-- MATERIAL FOR THIS TASK follows --

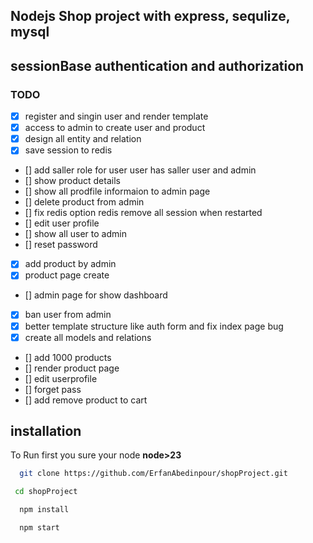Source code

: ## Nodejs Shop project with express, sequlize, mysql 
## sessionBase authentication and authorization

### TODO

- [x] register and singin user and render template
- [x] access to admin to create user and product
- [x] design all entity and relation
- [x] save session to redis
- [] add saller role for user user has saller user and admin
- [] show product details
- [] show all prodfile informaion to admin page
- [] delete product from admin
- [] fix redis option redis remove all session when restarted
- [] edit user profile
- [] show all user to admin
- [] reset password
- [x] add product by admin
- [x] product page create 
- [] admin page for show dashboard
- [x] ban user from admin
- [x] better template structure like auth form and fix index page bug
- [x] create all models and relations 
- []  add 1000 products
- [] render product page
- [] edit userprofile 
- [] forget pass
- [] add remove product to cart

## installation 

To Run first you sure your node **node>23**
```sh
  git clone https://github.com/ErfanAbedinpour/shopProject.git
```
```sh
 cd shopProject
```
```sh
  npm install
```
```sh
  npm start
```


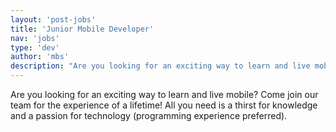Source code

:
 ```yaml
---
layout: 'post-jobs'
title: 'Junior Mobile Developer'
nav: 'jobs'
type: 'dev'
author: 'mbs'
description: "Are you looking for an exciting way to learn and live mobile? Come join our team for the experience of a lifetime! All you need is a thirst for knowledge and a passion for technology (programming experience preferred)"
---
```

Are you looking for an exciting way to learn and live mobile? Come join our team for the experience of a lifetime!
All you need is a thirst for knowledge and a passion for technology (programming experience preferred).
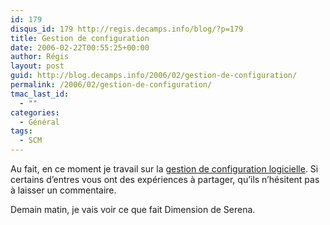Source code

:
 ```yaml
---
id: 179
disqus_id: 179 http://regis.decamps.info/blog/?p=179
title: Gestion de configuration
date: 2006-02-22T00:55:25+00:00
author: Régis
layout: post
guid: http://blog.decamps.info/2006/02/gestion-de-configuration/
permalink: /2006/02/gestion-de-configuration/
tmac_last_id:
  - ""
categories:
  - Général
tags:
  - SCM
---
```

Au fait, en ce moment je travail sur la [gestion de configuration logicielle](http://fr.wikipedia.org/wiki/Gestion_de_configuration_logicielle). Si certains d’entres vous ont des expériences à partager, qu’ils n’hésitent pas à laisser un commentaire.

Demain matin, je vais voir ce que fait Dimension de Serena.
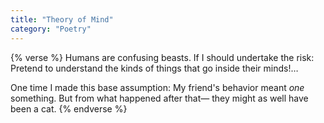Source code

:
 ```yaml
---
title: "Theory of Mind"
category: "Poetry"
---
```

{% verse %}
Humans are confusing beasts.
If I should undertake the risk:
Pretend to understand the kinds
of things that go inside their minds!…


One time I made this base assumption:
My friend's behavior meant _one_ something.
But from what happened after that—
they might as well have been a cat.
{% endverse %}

-- MATERIAL FOR THIS TASK concluded --
-- MATERIAL FOR THIS TASK follows --

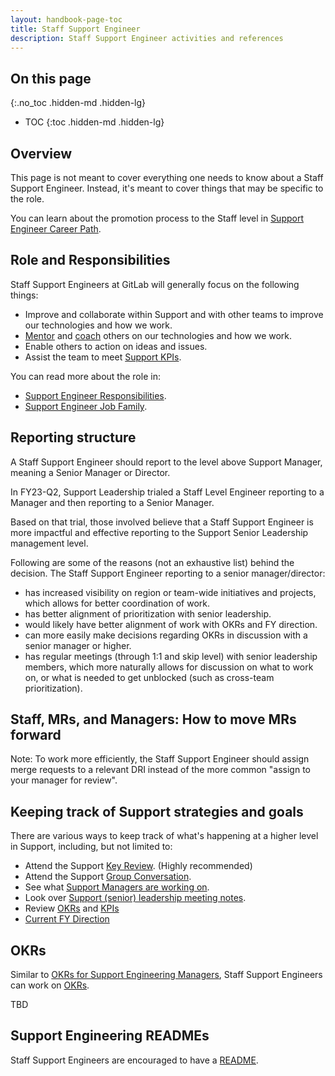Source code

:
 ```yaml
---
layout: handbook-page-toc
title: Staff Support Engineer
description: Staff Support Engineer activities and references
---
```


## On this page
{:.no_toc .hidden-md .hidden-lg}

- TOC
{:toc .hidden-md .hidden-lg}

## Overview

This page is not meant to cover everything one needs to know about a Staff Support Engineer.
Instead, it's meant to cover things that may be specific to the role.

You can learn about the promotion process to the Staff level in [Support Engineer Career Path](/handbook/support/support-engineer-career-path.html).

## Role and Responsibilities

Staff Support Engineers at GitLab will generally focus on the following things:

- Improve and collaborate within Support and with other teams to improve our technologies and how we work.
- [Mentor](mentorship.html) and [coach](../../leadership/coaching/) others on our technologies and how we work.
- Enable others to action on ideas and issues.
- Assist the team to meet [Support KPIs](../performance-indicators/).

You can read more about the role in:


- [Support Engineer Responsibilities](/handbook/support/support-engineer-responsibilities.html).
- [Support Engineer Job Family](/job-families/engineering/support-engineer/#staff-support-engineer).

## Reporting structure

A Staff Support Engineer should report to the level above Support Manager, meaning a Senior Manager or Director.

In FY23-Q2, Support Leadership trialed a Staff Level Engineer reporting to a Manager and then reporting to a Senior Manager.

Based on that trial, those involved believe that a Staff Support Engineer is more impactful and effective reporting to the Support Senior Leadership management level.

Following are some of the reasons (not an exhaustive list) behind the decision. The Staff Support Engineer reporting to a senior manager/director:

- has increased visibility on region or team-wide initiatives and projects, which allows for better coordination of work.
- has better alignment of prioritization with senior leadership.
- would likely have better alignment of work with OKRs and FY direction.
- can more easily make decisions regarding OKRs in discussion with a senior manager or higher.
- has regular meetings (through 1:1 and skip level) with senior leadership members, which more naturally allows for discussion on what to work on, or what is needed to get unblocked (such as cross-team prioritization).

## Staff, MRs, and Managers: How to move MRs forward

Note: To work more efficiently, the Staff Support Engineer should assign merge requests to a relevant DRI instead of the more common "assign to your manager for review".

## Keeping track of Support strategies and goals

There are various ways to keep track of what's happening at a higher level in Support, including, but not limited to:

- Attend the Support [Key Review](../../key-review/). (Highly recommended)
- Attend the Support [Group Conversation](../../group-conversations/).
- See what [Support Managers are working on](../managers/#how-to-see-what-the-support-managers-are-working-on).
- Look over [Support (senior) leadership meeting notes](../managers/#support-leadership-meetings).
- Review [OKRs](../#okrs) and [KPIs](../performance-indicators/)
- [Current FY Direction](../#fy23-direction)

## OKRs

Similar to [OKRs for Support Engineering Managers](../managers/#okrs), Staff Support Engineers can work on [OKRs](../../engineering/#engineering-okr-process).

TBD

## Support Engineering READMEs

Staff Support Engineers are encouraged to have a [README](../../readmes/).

-- MATERIAL FOR THIS TASK concluded --

DESCRIPTION OF THE TASK
Copy out each line of the records that holds the string "allows".

WRITTEN RESPONSE
- has increased visibility on region or team-wide initiatives and projects, which allows for better coordination of work.
- has regular meetings (through 1:1 and skip level) with senior leadership members, which more naturally allows for discussion on what to work on, or what is needed to get unblocked (such as cross-team prioritization).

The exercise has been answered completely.